:: Work item ::
Give back every record below word for word, with the pictures omitted.
[Records to process Boundary: Start]
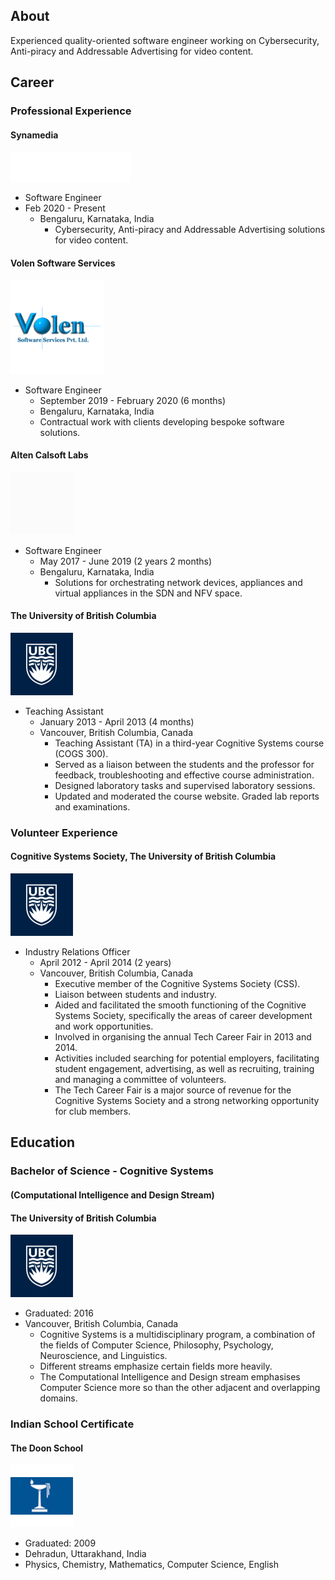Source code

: 

## About
Experienced quality-oriented software engineer working on Cybersecurity, Anti-piracy and Addressable Advertising for video content.
## Career

### Professional Experience

#### Synamedia

<img class="logo" src="assets/img/synamedia.gif" />

- Software Engineer
- Feb 2020 - Present
  - Bengaluru, Karnataka, India
    - Cybersecurity, Anti-piracy and Addressable Advertising solutions for video content.

#### Volen Software Services
<img class="logo" src="assets/img/volen.png" width="150" height="150"/>

- Software Engineer
  - September 2019 - February 2020 (6 months)
  - Bengaluru, Karnataka, India
   - Contractual work with clients developing bespoke software solutions.

#### Alten Calsoft Labs
<img class="logo" src="assets/img/alten_calsoft_labs.gif" width="100" height="100"/>

- Software Engineer
  - May 2017 - June 2019 (2 years 2 months)
  - Bengaluru, Karnataka, India
    - Solutions for orchestrating network devices, appliances and virtual appliances in the SDN and NFV space.

#### The University of British Columbia
<img class="logo" src="assets/img/ubc.png" height="100" width="100"/>

- Teaching Assistant
  - January 2013 - April 2013 (4 months)
  - Vancouver, British Columbia, Canada
    - Teaching Assistant (TA) in a third-year Cognitive Systems course (COGS 300).
    - Served as a liaison between the students and the professor for feedback, troubleshooting and effective course administration.
    - Designed laboratory tasks and supervised laboratory sessions.
    - Updated and moderated the course website. Graded lab reports and examinations.


### Volunteer Experience

#### Cognitive Systems Society, The University of British Columbia

<img class="logo" src="assets/img/ubc.png" height="100" width="100"/>

- Industry Relations Officer
  - April 2012 - April 2014 (2 years)
  - Vancouver, British Columbia, Canada
    - Executive member of the Cognitive Systems Society (CSS).
    - Liaison between students and industry.
    - Aided and facilitated the smooth functioning of the Cognitive Systems Society, specifically the areas of career development and work opportunities.
    - Involved in organising the annual Tech Career Fair in 2013 and 2014.
    - Activities included searching for potential employers, facilitating student engagement, advertising, as well as recruiting, training and managing a committee of volunteers.
    - The Tech Career Fair is a major source of revenue for the Cognitive Systems Society and a strong networking opportunity for club members.


## Education


### Bachelor of Science - Cognitive Systems 
#### (Computational Intelligence and Design Stream)
#### The University of British Columbia

<img class="logo" src="assets/img/ubc.png" height="100" width="100"/>

  - Graduated: 2016
  - Vancouver, British Columbia, Canada
    - Cognitive Systems is a multidisciplinary program, a combination of the fields of Computer Science, Philosophy, Psychology, Neuroscience, and Linguistics.
    - Different streams emphasize certain fields more heavily. 
    - The Computational Intelligence and Design stream emphasises Computer Science more so than the other adjacent and overlapping domains.


### Indian School Certificate
#### The Doon School

<img class="logo" src="assets/img/dosco.png" height="100" width="100"/>

  - Graduated: 2009
  - Dehradun, Uttarakhand, India
   - Physics, Chemistry, Mathematics, Computer Science, English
[Records to process Boundary: End]
:: Answer section ::
Source code

: 

## About
Experienced quality-oriented software engineer working on Cybersecurity, Anti-piracy and Addressable Advertising for video content.
## Career

### Professional Experience

#### Synamedia

<img class="logo" src="assets/img/synamedia.gif" />

- Software Engineer
- Feb 2020 - Present
  - Bengaluru, Karnataka, India
    - Cybersecurity, Anti-piracy and Addressable Advertising solutions for video content.

#### Volen Software Services
<img class="logo" src="assets/img/volen.png" width="150" height="150"/>

- Software Engineer
  - September 2019 - February 2020 (6 months)
  - Bengaluru, Karnataka, India
   - Contractual work with clients developing bespoke software solutions.

#### Alten Calsoft Labs
<img class="logo" src="assets/img/alten_calsoft_labs.gif" width="100" height="100"/>

- Software Engineer
  - May 2017 - June 2019 (2 years 2 months)
  - Bengaluru, Karnataka, India
    - Solutions for orchestrating network devices, appliances and virtual appliances in the SDN and NFV space.

#### The University of British Columbia
<img class="logo" src="assets/img/ubc.png" height="100" width="100"/>

- Teaching Assistant
  - January 2013 - April 2013 (4 months)
  - Vancouver, British Columbia, Canada
    - Teaching Assistant (TA) in a third-year Cognitive Systems course (COGS 300).
    - Served as a liaison between the students and the professor for feedback, troubleshooting and effective course administration.
    - Designed laboratory tasks and supervised laboratory sessions.
    - Updated and moderated the course website. Graded lab reports and examinations.


### Volunteer Experience

#### Cognitive Systems Society, The University of British Columbia

<img class="logo" src="assets/img/ubc.png" height="100" width="100"/>

- Industry Relations Officer
  - April 2012 - April 2014 (2 years)
  - Vancouver, British Columbia, Canada
    - Executive member of the Cognitive Systems Society (CSS).
    - Liaison between students and industry.
    - Aided and facilitated the smooth functioning of the Cognitive Systems Society, specifically the areas of career development and work opportunities.
    - Involved in organising the annual Tech Career Fair in 2013 and 2014.
    - Activities included searching for potential employers, facilitating student engagement, advertising, as well as recruiting, training and managing a committee of volunteers.
    - The Tech Career Fair is a major source of revenue for the Cognitive Systems Society and a strong networking opportunity for club members.


## Education


### Bachelor of Science - Cognitive Systems 
#### (Computational Intelligence and Design Stream)
#### The University of British Columbia

<img class="logo" src="assets/img/ubc.png" height="100" width="100"/>

  - Graduated: 2016
  - Vancouver, British Columbia, Canada
    - Cognitive Systems is a multidisciplinary program, a combination of the fields of Computer Science, Philosophy, Psychology, Neuroscience, and Linguistics.
    - Different streams emphasize certain fields more heavily. 
    - The Computational Intelligence and Design stream emphasises Computer Science more so than the other adjacent and overlapping domains.


### Indian School Certificate
#### The Doon School

<img class="logo" src="assets/img/dosco.png" height="100" width="100"/>

  - Graduated: 2009
  - Dehradun, Uttarakhand, India
   - Physics, Chemistry, Mathematics, Computer Science, English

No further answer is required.